### Work required
Where the word "save" shows up in the entries below, please copy the whole line.

### Supplied records
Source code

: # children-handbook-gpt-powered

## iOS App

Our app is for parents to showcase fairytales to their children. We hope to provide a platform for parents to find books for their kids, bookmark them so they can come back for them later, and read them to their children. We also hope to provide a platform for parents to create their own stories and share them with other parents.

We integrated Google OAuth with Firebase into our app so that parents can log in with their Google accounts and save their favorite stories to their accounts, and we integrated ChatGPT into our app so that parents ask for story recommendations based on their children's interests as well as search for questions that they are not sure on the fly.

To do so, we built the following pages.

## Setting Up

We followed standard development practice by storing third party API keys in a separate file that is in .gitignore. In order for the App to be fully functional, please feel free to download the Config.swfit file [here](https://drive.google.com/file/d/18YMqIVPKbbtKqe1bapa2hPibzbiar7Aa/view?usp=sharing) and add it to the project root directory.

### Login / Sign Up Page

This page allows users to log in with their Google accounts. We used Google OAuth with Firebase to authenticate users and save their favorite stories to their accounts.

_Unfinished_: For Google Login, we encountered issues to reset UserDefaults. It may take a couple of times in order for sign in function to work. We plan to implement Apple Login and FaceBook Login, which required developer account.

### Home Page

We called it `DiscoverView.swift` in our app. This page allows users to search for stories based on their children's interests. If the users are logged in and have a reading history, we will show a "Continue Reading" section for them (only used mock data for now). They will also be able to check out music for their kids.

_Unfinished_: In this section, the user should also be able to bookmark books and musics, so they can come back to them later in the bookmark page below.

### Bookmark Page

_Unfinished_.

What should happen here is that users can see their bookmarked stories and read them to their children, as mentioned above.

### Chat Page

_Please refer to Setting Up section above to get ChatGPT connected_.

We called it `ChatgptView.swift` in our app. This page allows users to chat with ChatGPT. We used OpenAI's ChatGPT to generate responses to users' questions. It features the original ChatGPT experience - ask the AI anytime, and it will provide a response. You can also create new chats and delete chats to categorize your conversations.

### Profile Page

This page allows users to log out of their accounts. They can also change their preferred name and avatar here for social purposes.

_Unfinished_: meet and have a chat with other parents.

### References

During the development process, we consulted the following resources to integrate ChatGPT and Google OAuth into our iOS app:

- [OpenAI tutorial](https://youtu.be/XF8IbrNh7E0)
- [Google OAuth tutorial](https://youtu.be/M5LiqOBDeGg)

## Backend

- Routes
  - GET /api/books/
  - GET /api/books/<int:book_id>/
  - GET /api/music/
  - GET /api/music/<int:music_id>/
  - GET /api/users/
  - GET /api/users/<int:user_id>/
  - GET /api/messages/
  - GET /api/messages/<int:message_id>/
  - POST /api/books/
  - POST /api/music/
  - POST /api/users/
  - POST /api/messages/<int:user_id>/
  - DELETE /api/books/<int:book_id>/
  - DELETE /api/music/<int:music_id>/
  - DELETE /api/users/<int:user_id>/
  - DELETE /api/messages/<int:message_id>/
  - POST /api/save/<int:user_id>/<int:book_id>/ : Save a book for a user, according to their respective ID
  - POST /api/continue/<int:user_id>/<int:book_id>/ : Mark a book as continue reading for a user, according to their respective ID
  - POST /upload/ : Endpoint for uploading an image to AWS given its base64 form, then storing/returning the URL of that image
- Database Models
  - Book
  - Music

--

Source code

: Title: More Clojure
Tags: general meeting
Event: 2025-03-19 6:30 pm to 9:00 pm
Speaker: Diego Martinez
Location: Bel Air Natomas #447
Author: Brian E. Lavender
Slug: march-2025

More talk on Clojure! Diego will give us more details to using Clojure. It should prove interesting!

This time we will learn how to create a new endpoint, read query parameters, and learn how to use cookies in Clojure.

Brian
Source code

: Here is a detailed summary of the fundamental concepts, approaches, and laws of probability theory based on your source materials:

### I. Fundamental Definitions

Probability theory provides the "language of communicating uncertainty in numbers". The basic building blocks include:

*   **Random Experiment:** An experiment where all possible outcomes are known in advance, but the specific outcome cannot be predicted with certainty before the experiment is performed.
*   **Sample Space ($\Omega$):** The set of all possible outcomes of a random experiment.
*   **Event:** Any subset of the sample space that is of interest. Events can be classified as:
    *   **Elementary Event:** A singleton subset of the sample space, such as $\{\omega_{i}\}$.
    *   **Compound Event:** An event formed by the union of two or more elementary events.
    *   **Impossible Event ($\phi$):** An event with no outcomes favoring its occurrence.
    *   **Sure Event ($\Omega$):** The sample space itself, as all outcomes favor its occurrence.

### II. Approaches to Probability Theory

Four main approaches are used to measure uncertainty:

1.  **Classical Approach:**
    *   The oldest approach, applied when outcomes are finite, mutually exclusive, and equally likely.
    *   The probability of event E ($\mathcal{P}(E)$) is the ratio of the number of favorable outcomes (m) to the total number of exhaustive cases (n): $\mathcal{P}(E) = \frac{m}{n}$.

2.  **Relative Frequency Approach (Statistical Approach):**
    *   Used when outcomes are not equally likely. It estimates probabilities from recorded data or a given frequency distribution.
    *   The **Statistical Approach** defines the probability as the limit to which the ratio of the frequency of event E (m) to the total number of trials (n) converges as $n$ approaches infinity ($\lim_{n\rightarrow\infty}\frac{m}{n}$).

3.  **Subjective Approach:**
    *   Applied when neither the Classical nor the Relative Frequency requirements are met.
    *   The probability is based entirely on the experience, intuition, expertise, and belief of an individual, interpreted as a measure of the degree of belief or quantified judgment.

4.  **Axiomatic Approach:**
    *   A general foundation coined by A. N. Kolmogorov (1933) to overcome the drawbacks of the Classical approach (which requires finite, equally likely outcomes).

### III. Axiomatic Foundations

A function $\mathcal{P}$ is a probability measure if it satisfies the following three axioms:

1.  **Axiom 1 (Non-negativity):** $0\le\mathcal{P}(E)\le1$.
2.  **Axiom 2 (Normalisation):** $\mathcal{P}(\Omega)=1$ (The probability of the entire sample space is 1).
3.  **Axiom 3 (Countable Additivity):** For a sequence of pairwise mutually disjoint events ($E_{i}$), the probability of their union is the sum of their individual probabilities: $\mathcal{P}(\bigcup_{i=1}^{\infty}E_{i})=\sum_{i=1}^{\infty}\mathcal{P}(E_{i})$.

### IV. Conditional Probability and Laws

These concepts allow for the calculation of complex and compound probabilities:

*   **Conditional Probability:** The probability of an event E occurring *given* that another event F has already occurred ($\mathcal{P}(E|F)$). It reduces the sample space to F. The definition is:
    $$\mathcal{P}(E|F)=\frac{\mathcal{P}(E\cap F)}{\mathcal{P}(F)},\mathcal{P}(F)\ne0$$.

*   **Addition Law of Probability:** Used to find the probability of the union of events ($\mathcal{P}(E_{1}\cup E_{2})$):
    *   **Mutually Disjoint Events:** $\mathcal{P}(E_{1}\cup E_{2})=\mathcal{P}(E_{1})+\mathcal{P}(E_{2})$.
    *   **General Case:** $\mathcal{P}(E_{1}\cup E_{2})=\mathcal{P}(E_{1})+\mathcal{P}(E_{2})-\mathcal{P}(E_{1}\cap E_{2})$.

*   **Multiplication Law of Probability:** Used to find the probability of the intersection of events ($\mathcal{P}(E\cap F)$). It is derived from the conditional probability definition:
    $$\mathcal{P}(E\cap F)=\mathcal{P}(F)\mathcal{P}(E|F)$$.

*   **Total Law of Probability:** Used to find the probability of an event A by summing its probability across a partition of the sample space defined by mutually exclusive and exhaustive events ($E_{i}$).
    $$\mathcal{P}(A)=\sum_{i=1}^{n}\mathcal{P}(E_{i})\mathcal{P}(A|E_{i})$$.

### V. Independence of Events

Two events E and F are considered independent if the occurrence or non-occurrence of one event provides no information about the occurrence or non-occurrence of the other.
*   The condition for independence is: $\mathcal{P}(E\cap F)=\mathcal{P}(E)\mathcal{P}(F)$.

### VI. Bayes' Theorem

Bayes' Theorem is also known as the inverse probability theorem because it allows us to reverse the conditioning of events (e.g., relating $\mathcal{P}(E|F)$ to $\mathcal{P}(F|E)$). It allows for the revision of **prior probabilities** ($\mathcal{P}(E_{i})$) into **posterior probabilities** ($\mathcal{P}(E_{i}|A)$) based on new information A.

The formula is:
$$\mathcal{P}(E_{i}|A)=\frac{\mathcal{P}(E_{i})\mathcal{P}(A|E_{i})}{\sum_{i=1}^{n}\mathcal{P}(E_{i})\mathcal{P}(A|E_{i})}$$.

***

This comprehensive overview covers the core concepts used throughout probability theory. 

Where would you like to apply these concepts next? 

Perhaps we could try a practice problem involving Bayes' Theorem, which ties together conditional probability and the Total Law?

...

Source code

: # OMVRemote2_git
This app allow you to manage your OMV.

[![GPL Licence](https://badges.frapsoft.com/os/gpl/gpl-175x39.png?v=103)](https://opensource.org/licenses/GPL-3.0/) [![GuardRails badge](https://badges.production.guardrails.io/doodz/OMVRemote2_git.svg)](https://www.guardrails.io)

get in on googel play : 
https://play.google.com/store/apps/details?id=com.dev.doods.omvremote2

### Task response
We integrated Google OAuth with Firebase into our app so that parents can log in with their Google accounts and save their favorite stories to their accounts, and we integrated ChatGPT into our app so that parents ask for story recommendations based on their children's interests as well as search for questions that they are not sure on the fly.
This page allows users to log in with their Google accounts. We used Google OAuth with Firebase to authenticate users and save their favorite stories to their accounts.
  - POST /api/save/<int:user_id>/<int:book_id>/ : Save a book for a user, according to their respective ID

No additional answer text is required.